A mentira faz parte da infância
Psiquiatra da infância e adolescência, a médica Luciana Nogueira de Carvalho destaca também que é preciso ter um olhar específico para a mentira na infância. “Ela não tem a conotação de um engano proposital, não devemos pensar nela como um ato de ludibriar o outro propositalmente. Muitas vezes a criança mente para não ser punida pelos pais e para não se envolver em conflitos com os colegas”, explica.
Em termos clínicos, ela pontua que a mentira também pode indicar algumas questões tanto sobre as crianças quanto sobre a própria criação dela. “A mentira, na clínica da infância, é um sinal. Tanto poderá se tratar de crianças que são excessivamente punidas e por isso não falam a verdade, como pode nos sinalizar para os Transtornos de Conduta em que a mentira faz parte de um quadro sintomático de transgressão”.
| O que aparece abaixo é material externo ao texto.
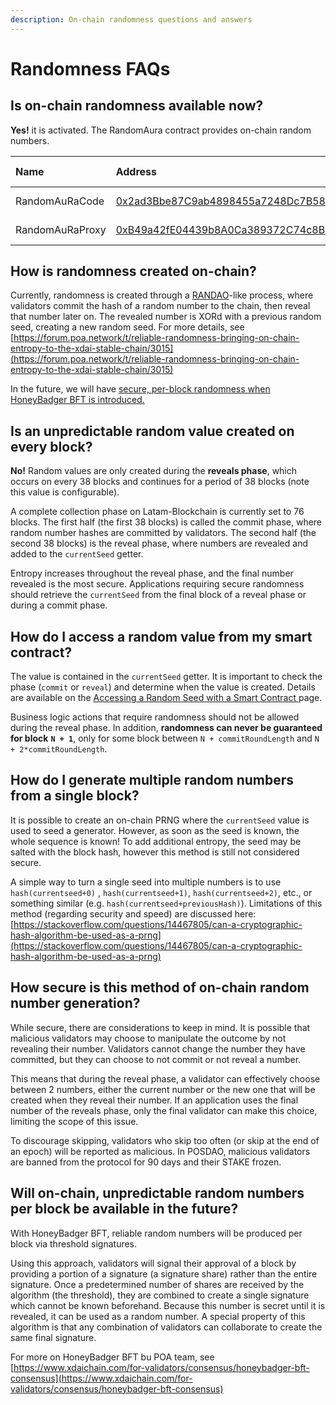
 ```yaml
---
description: On-chain randomness questions and answers
---
```


# Randomness FAQs

## Is on-chain randomness available now? <a id="is-on-chain-randomness-available-now"></a>

**Yes!** it is activated. The RandomAura contract provides on-chain random numbers.

| Name | Address | Last Update |
| :--- | :--- | :--- |
| RandomAuRaCode | [0x2ad3Bbe87C9ab4898455a7248Dc7B585618CC437](https://explorer.latam-blockchain.com/address/0x2ad3Bbe87C9ab4898455a7248Dc7B585618CC437/transactions) | Sep 2021 |
| RandomAuRaProxy | [0xB49a42fE04439b8A0Ca389372C74c8B6597552A0](https://explorer.latam-blockchain.com/address/0xB49a42fE04439b8A0Ca389372C74c8B6597552A0/transactions) | Sep 2021 |

## How is randomness created on-chain? <a id="how-is-randomness-created-on-chain"></a>

Currently, randomness is created through a [RANDAO](https://github.com/randao/randao)-like process, where validators commit the hash of a random number to the chain, then reveal that number later on. The revealed number is XORd with a previous random seed, creating a new random seed. For more details, see [https://forum.poa.network/t/reliable-randomness-bringing-on-chain-entropy-to-the-xdai-stable-chain/3015](https://forum.poa.network/t/reliable-randomness-bringing-on-chain-entropy-to-the-xdai-stable-chain/3015)​

In the future, we will have [secure, per-block randomness when HoneyBadger BFT is introduced.](https://www.poa.network/for-developers/on-chain-random-numbers/randomness-faqs#will-on-chain-unpredictable-random-numbers-per-block-be-available-in-the-future)​

## Is an unpredictable random value created on every block? <a id="is-an-unpredictable-random-value-created-on-every-block"></a>

**No!** Random values are only created during the **reveals phase**, which occurs on every 38 blocks and continues for a period of 38 blocks \(note this value is configurable\).

A complete collection phase on Latam-Blockchain is currently set to 76 blocks. The first half \(the first 38 blocks\) is called the commit phase, where random number hashes are committed by validators. The second half \(the second 38 blocks\) is the reveal phase, where numbers are revealed and added to the `currentSeed` getter.

Entropy increases throughout the reveal phase, and the final number revealed is the most secure. Applications requiring secure randomness should retrieve the `currentSeed` from the final block of a reveal phase or during a commit phase.

## How do I access a random value from my smart contract? <a id="how-do-i-access-a-random-value-from-my-smart-contract"></a>

The value is contained in the `currentSeed` getter. It is important to check the phase \(`commit` or `reveal`\) and determine when the value is created. Details are available on the [Accessing a Random Seed with a Smart Contract ](accessing-a-random-seed-with-a-smart-contract.md)page.

Business logic actions that require randomness should not be allowed during the reveal phase. In addition, **randomness can never be guaranteed for block** **`N + 1`**, only for some block between `N + commitRoundLength` and `N + 2*commitRoundLength`.

## How do I generate multiple random numbers from a single block? <a id="how-do-i-generate-multiple-random-numbers-from-a-single-block"></a>

It is possible to create an on-chain PRNG where the `currentSeed` value is used to seed a generator. However, as soon as the seed is known, the whole sequence is known! To add additional entropy, the seed may be salted with the block hash, however this method is still not considered secure.

A simple way to turn a single seed into multiple numbers is to use `hash(currentseed+0)` , `hash(currentseed+1)`, `hash(currentseed+2)`, etc., or something similar \(e.g. `hash(currentseed+previousHash)`\). Limitations of this method \(regarding security and speed\) are discussed here: [https://stackoverflow.com/questions/14467805/can-a-cryptographic-hash-algorithm-be-used-as-a-prng](https://stackoverflow.com/questions/14467805/can-a-cryptographic-hash-algorithm-be-used-as-a-prng)​

## How secure is this method of on-chain random number generation? <a id="how-secure-is-this-method-of-on-chain-random-number-generation"></a>

While secure, there are considerations to keep in mind. It is possible that malicious validators may choose to manipulate the outcome by not revealing their number. Validators cannot change the number they have committed, but they can choose to not commit or not reveal a number.

This means that during the reveal phase, a validator can effectively choose between 2 numbers, either the current number or the new one that will be created when they reveal their number. If an application uses the final number of the reveals phase, only the final validator can make this choice, limiting the scope of this issue.

To discourage skipping, validators who skip too often \(or skip at the end of an epoch\) will be reported as malicious. In POSDAO, malicious validators are banned from the protocol for 90 days and their STAKE frozen.

## Will on-chain, unpredictable random numbers per block be available in the future? <a id="will-on-chain-unpredictable-random-numbers-per-block-be-available-in-the-future"></a>

With HoneyBadger BFT, reliable random numbers will be produced per block via threshold signatures.

Using this approach, validators will signal their approval of a block by providing a portion of a signature \(a signature share\) rather than the entire signature. Once a predetermined number of shares are received by the algorithm \(the threshold\), they are combined to create a single signature which cannot be known beforehand. Because this number is secret until it is revealed, it can be used as a random number. A special property of this algorithm is that any combination of validators can collaborate to create the same final signature.

For more on HoneyBadger BFT bu POA team, see [https://www.xdaichain.com/for-validators/consensus/honeybadger-bft-consensus](https://www.xdaichain.com/for-validators/consensus/honeybadger-bft-consensus)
Por isso é importante que os pais estejam sempre atentos ao que os filhos falam, às situações em que as mentiras ocorrem, às motivações e à frequência com que isso acontece. “A mensagem é que os pais tentem ensinar os filhos a se colocarem verdadeiramente em todos os seus atos, o que não significa não omitir determinadas opiniões em alguns momentos. Parafraseando Caetano Veloso, sugiro aos pais atenção redobrada quando perceberem filhos que têm ‘o dom de iludir’, finaliza.